▶ Dataset entries:
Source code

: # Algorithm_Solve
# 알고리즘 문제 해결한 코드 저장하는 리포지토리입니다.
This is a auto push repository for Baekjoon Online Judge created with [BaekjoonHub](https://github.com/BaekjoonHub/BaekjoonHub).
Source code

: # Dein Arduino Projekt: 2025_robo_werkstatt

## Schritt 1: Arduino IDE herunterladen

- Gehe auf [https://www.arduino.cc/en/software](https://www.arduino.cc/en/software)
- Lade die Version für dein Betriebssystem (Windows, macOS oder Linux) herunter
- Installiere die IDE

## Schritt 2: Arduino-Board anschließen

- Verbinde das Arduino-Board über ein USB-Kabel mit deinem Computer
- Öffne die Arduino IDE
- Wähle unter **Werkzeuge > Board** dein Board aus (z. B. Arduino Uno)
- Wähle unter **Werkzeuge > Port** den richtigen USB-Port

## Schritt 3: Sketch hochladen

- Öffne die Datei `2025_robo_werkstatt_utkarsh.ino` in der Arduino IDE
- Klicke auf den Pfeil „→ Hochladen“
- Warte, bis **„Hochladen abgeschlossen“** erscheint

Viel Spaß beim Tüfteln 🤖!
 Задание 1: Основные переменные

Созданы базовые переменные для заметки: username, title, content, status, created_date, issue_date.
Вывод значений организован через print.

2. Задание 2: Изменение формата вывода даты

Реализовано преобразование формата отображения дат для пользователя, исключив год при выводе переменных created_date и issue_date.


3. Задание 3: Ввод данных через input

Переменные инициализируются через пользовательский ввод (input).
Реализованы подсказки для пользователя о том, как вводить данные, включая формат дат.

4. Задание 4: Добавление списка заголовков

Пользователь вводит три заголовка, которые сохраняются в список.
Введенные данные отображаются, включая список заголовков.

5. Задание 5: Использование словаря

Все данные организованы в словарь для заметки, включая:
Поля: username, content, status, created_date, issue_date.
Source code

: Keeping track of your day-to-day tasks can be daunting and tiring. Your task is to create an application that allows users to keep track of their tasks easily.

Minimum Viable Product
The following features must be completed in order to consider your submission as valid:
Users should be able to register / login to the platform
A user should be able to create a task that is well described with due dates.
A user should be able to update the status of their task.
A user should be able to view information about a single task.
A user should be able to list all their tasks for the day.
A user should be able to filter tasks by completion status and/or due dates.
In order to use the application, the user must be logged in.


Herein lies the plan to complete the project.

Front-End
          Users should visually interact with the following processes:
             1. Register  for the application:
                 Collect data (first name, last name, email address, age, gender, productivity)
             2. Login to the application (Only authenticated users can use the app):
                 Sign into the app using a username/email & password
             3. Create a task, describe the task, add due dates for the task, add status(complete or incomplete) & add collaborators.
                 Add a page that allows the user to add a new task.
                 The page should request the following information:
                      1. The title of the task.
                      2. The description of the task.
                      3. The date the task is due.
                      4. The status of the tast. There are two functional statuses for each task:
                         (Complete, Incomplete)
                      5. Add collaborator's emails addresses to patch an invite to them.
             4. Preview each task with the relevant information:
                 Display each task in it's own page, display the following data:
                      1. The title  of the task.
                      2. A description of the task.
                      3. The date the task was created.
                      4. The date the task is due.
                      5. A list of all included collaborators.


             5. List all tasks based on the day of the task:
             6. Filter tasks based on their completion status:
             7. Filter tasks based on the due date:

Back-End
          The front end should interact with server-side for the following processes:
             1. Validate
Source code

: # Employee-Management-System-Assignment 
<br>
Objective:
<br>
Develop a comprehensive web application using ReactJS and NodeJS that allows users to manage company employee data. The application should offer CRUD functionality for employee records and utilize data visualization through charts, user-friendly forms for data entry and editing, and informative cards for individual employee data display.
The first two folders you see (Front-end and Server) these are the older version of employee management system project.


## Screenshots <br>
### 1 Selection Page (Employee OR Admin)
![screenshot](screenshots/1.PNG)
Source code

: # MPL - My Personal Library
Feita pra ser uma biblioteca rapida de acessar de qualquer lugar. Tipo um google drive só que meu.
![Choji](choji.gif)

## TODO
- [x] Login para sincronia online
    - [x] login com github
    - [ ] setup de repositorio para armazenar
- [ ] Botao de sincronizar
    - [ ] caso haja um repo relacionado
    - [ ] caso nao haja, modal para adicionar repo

▶ Exercise:
Show every line above in which the word "with" is found.

▶ Answer for this exercise:
This is a auto push repository for Baekjoon Online Judge created with [BaekjoonHub](https://github.com/BaekjoonHub/BaekjoonHub).
A user should be able to create a task that is well described with due dates.
          Users should visually interact with the following processes:
             4. Preview each task with the relevant information:
          The front end should interact with server-side for the following processes:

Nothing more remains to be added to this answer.